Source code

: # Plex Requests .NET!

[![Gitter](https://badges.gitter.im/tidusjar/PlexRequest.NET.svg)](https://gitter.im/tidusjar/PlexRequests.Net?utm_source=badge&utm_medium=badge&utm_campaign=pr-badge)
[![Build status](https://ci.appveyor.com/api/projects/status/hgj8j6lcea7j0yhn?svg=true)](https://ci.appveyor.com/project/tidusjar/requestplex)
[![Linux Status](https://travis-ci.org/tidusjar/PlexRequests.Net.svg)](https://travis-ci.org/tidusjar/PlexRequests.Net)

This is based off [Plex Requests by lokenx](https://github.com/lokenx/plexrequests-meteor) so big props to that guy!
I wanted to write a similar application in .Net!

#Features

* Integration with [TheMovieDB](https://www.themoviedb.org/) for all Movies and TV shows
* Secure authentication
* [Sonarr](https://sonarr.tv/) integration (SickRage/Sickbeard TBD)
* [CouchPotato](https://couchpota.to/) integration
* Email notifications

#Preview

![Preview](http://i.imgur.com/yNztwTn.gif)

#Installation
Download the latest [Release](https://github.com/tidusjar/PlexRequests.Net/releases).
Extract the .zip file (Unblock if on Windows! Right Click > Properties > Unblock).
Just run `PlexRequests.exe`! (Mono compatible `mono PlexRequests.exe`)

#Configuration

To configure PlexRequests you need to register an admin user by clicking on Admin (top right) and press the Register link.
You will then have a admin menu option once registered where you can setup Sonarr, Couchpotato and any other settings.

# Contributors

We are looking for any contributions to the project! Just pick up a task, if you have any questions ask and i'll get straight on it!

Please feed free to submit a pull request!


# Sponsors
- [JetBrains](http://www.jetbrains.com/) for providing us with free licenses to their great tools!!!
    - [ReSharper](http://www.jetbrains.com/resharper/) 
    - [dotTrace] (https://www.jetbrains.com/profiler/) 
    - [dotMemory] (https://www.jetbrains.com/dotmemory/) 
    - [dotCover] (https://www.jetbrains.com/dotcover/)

- Task directions
All entries must come back exactly as they were written.

- Expected answer
Source code

: # Plex Requests .NET!

[![Gitter](https://badges.gitter.im/tidusjar/PlexRequest.NET.svg)](https://gitter.im/tidusjar/PlexRequests.Net?utm_source=badge&utm_medium=badge&utm_campaign=pr-badge)
[![Build status](https://ci.appveyor.com/api/projects/status/hgj8j6lcea7j0yhn?svg=true)](https://ci.appveyor.com/project/tidusjar/requestplex)
[![Linux Status](https://travis-ci.org/tidusjar/PlexRequests.Net.svg)](https://travis-ci.org/tidusjar/PlexRequests.Net)

This is based off [Plex Requests by lokenx](https://github.com/lokenx/plexrequests-meteor) so big props to that guy!
I wanted to write a similar application in .Net!

#Features

* Integration with [TheMovieDB](https://www.themoviedb.org/) for all Movies and TV shows
* Secure authentication
* [Sonarr](https://sonarr.tv/) integration (SickRage/Sickbeard TBD)
* [CouchPotato](https://couchpota.to/) integration
* Email notifications

#Preview

![Preview](http://i.imgur.com/yNztwTn.gif)

#Installation
Download the latest [Release](https://github.com/tidusjar/PlexRequests.Net/releases).
Extract the .zip file (Unblock if on Windows! Right Click > Properties > Unblock).
Just run `PlexRequests.exe`! (Mono compatible `mono PlexRequests.exe`)

#Configuration

To configure PlexRequests you need to register an admin user by clicking on Admin (top right) and press the Register link.
You will then have a admin menu option once registered where you can setup Sonarr, Couchpotato and any other settings.

# Contributors

We are looking for any contributions to the project! Just pick up a task, if you have any questions ask and i'll get straight on it!

Please feed free to submit a pull request!


# Sponsors
- [JetBrains](http://www.jetbrains.com/) for providing us with free licenses to their great tools!!!
    - [ReSharper](http://www.jetbrains.com/resharper/) 
    - [dotTrace] (https://www.jetbrains.com/profiler/) 
    - [dotMemory] (https://www.jetbrains.com/dotmemory/) 
    - [dotCover] (https://www.jetbrains.com/dotcover/)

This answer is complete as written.